> WHAT YOU ARE ASKED TO DO
Look below for the line with "For WASM binaries". Extract that line and each one after it through the last, word for word.

> DATA SUPPLIED
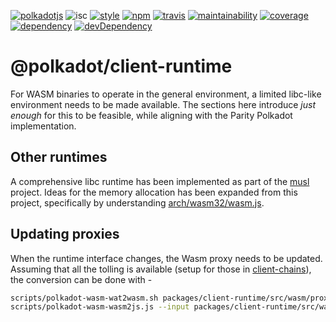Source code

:[![polkadotjs](https://img.shields.io/badge/polkadot-js-orange.svg?style=flat-square)](https://polkadot.js.org)
![isc](https://img.shields.io/badge/license-ISC-lightgrey.svg?style=flat-square)
[![style](https://img.shields.io/badge/code%20style-semistandard-lightgrey.svg?style=flat-square)](https://github.com/Flet/semistandard)
[![npm](https://img.shields.io/npm/v/@polkadot/client-runtime.svg?style=flat-square)](https://www.npmjs.com/package/@polkadot/client-runtime)
[![travis](https://img.shields.io/travis/polkadot-js/client.svg?style=flat-square)](https://travis-ci.org/polkadot-js/client)
[![maintainability](https://img.shields.io/codeclimate/maintainability/polkadot-js/client.svg?style=flat-square)](https://codeclimate.com/github/polkadot-js/client/maintainability)
[![coverage](https://img.shields.io/coveralls/polkadot-js/client.svg?style=flat-square)](https://coveralls.io/github/polkadot-js/client?branch=master)
[![dependency](https://david-dm.org/polkadot-js/client.svg?style=flat-square&path=packages/client-runtime)](https://david-dm.org/polkadot-js/client?path=packages/client-runtime)
[![devDependency](https://david-dm.org/polkadot-js/client/dev-status.svg?style=flat-square&path=packages/client-runtime)](https://david-dm.org/polkadot-js/client?path=packages/client-runtime#info=devDependencies)

# @polkadot/client-runtime

For WASM binaries to operate in the general environment, a limited libc-like environment needs to be made available. The sections here introduce _just enough_ for this to be feasible, while aligning with the Parity Polkadot implementation.

## Other runtimes

A comprehensive libc runtime has been implemented as part of the [musl](https://github.com/jfbastien/musl) project. Ideas for the memory allocation has been expanded from this project, specifically by understanding [arch/wasm32/wasm.js](https://github.com/jfbastien/musl/blob/190dffd1415cc8be52d4659aced51625d63bdbc1/arch/wasm32/wasm.js).

## Updating proxies

When the runtime interface changes, the Wasm proxy needs to be updated. Assuming that all the tolling is available (setup for those in [client-chains](../client-chains)), the conversion can be done with -

```sh
scripts/polkadot-wasm-wat2wasm.sh packages/client-runtime/src/wasm/proxy_runtime.wat
scripts/polkadot-wasm-wasm2js.js --input packages/client-runtime/src/wasm/proxy_runtime.wasm --output packages/client-runtime/src/wasm/proxy_runtime_wasm.js
```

> ANSWER SECTION
For WASM binaries to operate in the general environment, a limited libc-like environment needs to be made available. The sections here introduce _just enough_ for this to be feasible, while aligning with the Parity Polkadot implementation.

## Other runtimes

A comprehensive libc runtime has been implemented as part of the [musl](https://github.com/jfbastien/musl) project. Ideas for the memory allocation has been expanded from this project, specifically by understanding [arch/wasm32/wasm.js](https://github.com/jfbastien/musl/blob/190dffd1415cc8be52d4659aced51625d63bdbc1/arch/wasm32/wasm.js).

## Updating proxies

When the runtime interface changes, the Wasm proxy needs to be updated. Assuming that all the tolling is available (setup for those in [client-chains](../client-chains)), the conversion can be done with -

```sh
scripts/polkadot-wasm-wat2wasm.sh packages/client-runtime/src/wasm/proxy_runtime.wat
scripts/polkadot-wasm-wasm2js.js --input packages/client-runtime/src/wasm/proxy_runtime.wasm --output packages/client-runtime/src/wasm/proxy_runtime_wasm.js
```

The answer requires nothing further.